__EXERCISE INPUT__
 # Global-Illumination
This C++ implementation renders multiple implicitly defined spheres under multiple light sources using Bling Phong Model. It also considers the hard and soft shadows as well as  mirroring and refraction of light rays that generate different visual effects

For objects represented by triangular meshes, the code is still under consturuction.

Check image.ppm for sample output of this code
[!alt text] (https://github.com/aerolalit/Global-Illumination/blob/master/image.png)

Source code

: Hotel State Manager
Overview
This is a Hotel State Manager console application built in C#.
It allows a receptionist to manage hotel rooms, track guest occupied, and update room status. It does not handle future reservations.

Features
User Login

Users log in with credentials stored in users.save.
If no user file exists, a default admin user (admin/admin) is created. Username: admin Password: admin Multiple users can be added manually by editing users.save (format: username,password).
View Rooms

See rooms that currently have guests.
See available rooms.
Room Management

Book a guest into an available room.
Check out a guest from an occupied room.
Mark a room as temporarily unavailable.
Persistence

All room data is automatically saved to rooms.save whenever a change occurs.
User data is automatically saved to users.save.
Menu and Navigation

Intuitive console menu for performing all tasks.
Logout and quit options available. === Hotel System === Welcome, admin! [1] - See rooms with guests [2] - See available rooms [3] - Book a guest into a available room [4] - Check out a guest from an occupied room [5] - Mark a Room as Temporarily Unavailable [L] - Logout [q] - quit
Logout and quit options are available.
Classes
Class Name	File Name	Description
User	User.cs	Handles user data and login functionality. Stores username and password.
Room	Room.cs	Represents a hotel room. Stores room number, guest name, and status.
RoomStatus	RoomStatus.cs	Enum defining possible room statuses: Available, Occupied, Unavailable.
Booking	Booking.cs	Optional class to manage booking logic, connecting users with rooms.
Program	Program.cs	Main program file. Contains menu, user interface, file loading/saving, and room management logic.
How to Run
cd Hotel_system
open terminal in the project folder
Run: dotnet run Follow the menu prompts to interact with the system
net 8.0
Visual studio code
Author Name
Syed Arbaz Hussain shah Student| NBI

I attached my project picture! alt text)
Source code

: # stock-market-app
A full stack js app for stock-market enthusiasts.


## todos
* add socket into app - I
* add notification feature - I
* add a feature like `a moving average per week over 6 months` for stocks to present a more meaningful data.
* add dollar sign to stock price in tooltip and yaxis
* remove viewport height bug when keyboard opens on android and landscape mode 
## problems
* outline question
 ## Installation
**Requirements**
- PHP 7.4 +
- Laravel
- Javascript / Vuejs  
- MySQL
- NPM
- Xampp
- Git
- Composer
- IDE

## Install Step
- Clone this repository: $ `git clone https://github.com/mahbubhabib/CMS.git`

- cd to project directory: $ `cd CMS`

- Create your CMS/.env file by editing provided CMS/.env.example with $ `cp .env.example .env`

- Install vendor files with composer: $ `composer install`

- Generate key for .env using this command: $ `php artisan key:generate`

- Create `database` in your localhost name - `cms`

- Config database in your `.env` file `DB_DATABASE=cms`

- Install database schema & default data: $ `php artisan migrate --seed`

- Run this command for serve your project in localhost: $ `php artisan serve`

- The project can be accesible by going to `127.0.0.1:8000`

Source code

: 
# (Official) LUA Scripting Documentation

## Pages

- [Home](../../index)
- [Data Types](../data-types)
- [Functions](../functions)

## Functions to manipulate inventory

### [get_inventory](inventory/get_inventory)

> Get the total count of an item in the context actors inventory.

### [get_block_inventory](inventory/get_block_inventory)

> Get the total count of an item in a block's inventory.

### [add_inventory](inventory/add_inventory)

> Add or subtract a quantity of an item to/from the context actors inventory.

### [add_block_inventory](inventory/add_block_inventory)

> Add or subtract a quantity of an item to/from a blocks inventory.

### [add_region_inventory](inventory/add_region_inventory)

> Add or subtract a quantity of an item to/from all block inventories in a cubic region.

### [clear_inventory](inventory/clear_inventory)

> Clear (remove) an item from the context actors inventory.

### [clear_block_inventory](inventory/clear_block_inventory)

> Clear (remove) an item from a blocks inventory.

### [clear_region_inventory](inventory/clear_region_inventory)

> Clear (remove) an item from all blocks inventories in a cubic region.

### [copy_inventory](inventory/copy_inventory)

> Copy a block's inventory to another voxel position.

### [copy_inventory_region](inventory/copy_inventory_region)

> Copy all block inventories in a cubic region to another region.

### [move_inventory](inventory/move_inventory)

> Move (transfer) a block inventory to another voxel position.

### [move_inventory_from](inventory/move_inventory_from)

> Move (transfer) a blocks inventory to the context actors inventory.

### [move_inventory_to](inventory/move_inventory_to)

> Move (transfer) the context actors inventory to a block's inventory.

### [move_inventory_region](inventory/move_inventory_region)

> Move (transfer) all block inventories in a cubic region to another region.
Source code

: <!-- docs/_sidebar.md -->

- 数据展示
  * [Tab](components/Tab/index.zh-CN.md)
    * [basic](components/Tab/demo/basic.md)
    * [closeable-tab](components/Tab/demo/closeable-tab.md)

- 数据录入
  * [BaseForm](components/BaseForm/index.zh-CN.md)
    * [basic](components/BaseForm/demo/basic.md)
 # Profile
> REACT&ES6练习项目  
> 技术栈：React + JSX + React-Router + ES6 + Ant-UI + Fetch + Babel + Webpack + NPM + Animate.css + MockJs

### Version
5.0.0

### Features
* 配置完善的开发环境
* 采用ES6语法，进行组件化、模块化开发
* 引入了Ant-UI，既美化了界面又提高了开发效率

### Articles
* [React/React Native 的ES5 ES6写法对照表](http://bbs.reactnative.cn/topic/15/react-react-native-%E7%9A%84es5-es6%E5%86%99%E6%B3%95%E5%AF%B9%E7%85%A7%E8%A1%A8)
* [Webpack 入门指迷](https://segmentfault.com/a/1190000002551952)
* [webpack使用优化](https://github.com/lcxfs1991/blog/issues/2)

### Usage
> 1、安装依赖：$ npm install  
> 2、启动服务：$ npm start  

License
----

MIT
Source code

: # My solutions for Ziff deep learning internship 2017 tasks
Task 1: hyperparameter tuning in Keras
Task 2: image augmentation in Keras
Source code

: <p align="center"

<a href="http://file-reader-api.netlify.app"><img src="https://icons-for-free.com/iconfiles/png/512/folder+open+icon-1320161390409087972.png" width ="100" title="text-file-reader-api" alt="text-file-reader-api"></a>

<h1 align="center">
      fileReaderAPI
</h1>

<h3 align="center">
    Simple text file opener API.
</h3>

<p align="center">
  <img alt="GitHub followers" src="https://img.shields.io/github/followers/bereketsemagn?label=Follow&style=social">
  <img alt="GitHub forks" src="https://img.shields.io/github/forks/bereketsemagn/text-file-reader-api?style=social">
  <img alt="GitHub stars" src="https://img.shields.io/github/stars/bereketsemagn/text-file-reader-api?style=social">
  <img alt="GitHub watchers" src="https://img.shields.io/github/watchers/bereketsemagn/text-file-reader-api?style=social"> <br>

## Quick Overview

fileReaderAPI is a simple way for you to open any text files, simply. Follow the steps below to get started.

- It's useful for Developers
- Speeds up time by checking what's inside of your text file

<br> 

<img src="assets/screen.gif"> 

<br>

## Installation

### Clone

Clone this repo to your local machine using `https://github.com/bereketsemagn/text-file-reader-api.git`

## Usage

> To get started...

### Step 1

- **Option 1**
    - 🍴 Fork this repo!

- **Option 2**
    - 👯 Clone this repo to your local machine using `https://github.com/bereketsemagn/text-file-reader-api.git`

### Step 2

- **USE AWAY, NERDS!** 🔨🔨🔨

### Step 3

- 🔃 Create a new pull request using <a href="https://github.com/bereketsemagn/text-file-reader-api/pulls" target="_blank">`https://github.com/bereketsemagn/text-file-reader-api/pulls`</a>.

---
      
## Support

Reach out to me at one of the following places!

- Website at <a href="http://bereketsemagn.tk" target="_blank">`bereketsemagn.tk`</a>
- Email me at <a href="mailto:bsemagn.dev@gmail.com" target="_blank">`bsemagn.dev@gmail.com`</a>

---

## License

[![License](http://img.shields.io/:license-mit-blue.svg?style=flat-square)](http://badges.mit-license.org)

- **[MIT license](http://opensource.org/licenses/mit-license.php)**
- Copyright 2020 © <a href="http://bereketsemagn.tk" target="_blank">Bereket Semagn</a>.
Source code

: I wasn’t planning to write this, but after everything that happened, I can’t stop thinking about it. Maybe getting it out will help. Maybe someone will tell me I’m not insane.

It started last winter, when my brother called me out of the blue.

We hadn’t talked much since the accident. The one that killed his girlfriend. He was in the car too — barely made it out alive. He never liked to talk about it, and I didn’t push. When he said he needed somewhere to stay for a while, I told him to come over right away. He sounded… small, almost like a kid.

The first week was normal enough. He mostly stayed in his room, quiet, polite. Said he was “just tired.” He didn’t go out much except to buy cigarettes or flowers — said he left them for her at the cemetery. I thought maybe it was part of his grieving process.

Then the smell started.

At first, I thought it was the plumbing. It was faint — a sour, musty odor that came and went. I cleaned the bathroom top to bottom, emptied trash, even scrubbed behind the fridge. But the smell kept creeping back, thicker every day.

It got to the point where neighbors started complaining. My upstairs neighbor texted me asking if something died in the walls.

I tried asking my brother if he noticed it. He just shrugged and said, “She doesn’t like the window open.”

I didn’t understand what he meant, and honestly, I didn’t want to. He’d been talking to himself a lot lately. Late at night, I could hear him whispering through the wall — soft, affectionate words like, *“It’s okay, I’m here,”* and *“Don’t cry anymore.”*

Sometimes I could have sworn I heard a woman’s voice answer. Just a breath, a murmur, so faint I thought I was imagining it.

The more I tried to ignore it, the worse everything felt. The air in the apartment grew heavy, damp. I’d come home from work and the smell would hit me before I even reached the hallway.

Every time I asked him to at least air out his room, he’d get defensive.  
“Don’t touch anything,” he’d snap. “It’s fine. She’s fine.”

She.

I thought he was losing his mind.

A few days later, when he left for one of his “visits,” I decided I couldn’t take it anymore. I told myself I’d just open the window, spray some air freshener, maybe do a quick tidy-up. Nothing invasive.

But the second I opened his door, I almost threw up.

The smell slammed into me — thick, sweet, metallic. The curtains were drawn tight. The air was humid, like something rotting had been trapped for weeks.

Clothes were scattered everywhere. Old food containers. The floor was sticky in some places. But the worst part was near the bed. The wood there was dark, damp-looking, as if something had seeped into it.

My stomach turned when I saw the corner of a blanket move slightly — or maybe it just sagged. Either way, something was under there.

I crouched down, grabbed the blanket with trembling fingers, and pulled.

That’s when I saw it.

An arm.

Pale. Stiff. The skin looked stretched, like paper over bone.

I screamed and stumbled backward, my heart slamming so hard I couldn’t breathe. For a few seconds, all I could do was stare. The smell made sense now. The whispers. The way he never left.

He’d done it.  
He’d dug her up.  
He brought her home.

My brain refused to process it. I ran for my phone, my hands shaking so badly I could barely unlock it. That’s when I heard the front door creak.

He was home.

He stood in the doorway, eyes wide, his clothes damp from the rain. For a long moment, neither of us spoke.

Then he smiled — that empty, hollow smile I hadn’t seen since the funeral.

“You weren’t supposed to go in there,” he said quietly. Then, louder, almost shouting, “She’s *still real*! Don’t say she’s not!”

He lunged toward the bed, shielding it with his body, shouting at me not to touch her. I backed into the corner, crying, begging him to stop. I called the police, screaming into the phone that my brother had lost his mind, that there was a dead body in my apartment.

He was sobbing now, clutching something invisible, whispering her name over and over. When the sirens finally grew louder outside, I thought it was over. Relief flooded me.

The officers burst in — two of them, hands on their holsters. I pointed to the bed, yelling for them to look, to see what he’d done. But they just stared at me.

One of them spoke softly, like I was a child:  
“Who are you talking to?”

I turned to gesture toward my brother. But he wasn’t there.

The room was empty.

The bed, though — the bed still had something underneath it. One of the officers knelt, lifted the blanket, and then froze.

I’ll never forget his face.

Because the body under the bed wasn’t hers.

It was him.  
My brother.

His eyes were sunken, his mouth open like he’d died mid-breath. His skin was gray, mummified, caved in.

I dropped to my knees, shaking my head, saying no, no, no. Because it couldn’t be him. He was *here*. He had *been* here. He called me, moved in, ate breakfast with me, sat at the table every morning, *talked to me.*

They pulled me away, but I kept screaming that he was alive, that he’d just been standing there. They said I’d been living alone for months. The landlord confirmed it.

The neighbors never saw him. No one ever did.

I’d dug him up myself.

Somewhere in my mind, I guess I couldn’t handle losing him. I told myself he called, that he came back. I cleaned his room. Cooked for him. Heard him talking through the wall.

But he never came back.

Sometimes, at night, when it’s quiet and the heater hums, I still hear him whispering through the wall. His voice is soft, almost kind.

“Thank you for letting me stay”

__WHAT TO PRODUCE__
Wherever the word "didn" appears in the records above, copy that line.

__RESULT OF THIS EXERCISE__
We hadn’t talked much since the accident. The one that killed his girlfriend. He was in the car too — barely made it out alive. He never liked to talk about it, and I didn’t push. When he said he needed somewhere to stay for a while, I told him to come over right away. He sounded… small, almost like a kid.
The first week was normal enough. He mostly stayed in his room, quiet, polite. Said he was “just tired.” He didn’t go out much except to buy cigarettes or flowers — said he left them for her at the cemetery. I thought maybe it was part of his grieving process.
I didn’t understand what he meant, and honestly, I didn’t want to. He’d been talking to himself a lot lately. Late at night, I could hear him whispering through the wall — soft, affectionate words like, *“It’s okay, I’m here,”* and *“Don’t cry anymore.”*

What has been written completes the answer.